START Task material

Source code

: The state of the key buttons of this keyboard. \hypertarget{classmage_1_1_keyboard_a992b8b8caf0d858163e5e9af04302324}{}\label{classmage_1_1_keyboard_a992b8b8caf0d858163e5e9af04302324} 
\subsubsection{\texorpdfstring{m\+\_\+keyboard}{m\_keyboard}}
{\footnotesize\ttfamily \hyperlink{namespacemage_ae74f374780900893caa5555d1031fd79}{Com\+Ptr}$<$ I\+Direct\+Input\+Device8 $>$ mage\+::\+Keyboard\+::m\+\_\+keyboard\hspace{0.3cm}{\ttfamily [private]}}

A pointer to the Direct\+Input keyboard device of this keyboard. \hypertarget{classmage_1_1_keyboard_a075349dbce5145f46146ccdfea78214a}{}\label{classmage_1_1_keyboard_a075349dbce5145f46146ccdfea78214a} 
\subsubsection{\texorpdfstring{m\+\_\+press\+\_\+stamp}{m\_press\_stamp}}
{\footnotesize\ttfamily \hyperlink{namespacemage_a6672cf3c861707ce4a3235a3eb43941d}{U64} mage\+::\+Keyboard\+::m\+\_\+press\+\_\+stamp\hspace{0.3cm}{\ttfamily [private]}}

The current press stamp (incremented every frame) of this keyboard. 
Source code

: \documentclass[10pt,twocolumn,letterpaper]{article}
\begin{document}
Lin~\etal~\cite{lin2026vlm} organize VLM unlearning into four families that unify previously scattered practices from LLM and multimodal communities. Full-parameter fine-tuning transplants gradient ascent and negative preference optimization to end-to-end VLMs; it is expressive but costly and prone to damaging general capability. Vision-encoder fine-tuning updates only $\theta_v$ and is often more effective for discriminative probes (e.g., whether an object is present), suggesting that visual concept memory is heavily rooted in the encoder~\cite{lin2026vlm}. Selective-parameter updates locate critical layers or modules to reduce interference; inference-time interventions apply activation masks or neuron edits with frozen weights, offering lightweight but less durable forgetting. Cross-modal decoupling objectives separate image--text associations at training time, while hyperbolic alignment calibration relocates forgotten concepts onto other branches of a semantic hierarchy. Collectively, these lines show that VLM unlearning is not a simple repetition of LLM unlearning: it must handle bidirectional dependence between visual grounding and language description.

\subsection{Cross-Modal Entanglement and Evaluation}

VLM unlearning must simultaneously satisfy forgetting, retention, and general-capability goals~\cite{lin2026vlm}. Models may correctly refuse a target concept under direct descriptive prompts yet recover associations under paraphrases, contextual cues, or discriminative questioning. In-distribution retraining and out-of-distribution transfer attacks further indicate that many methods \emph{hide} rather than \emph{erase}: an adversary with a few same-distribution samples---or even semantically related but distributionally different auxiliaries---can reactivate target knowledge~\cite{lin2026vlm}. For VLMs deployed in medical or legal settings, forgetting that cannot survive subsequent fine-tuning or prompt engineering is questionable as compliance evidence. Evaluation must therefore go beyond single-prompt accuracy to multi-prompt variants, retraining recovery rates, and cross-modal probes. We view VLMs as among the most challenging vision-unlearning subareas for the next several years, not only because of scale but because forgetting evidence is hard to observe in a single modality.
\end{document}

END Task material

▶ [Work task]
Retype the material word for word. Add nothing to it.

▶ [Written answer]
Source code

: The state of the key buttons of this keyboard. \hypertarget{classmage_1_1_keyboard_a992b8b8caf0d858163e5e9af04302324}{}\label{classmage_1_1_keyboard_a992b8b8caf0d858163e5e9af04302324} 
\subsubsection{\texorpdfstring{m\+\_\+keyboard}{m\_keyboard}}
{\footnotesize\ttfamily \hyperlink{namespacemage_ae74f374780900893caa5555d1031fd79}{Com\+Ptr}$<$ I\+Direct\+Input\+Device8 $>$ mage\+::\+Keyboard\+::m\+\_\+keyboard\hspace{0.3cm}{\ttfamily [private]}}

A pointer to the Direct\+Input keyboard device of this keyboard. \hypertarget{classmage_1_1_keyboard_a075349dbce5145f46146ccdfea78214a}{}\label{classmage_1_1_keyboard_a075349dbce5145f46146ccdfea78214a} 
\subsubsection{\texorpdfstring{m\+\_\+press\+\_\+stamp}{m\_press\_stamp}}
{\footnotesize\ttfamily \hyperlink{namespacemage_a6672cf3c861707ce4a3235a3eb43941d}{U64} mage\+::\+Keyboard\+::m\+\_\+press\+\_\+stamp\hspace{0.3cm}{\ttfamily [private]}}

The current press stamp (incremented every frame) of this keyboard. 
Source code

: \documentclass[10pt,twocolumn,letterpaper]{article}
\begin{document}
Lin~\etal~\cite{lin2026vlm} organize VLM unlearning into four families that unify previously scattered practices from LLM and multimodal communities. Full-parameter fine-tuning transplants gradient ascent and negative preference optimization to end-to-end VLMs; it is expressive but costly and prone to damaging general capability. Vision-encoder fine-tuning updates only $\theta_v$ and is often more effective for discriminative probes (e.g., whether an object is present), suggesting that visual concept memory is heavily rooted in the encoder~\cite{lin2026vlm}. Selective-parameter updates locate critical layers or modules to reduce interference; inference-time interventions apply activation masks or neuron edits with frozen weights, offering lightweight but less durable forgetting. Cross-modal decoupling objectives separate image--text associations at training time, while hyperbolic alignment calibration relocates forgotten concepts onto other branches of a semantic hierarchy. Collectively, these lines show that VLM unlearning is not a simple repetition of LLM unlearning: it must handle bidirectional dependence between visual grounding and language description.

\subsection{Cross-Modal Entanglement and Evaluation}

VLM unlearning must simultaneously satisfy forgetting, retention, and general-capability goals~\cite{lin2026vlm}. Models may correctly refuse a target concept under direct descriptive prompts yet recover associations under paraphrases, contextual cues, or discriminative questioning. In-distribution retraining and out-of-distribution transfer attacks further indicate that many methods \emph{hide} rather than \emph{erase}: an adversary with a few same-distribution samples---or even semantically related but distributionally different auxiliaries---can reactivate target knowledge~\cite{lin2026vlm}. For VLMs deployed in medical or legal settings, forgetting that cannot survive subsequent fine-tuning or prompt engineering is questionable as compliance evidence. Evaluation must therefore go beyond single-prompt accuracy to multi-prompt variants, retraining recovery rates, and cross-modal probes. We view VLMs as among the most challenging vision-unlearning subareas for the next several years, not only because of scale but because forgetting evidence is hard to observe in a single modality.
\end{document}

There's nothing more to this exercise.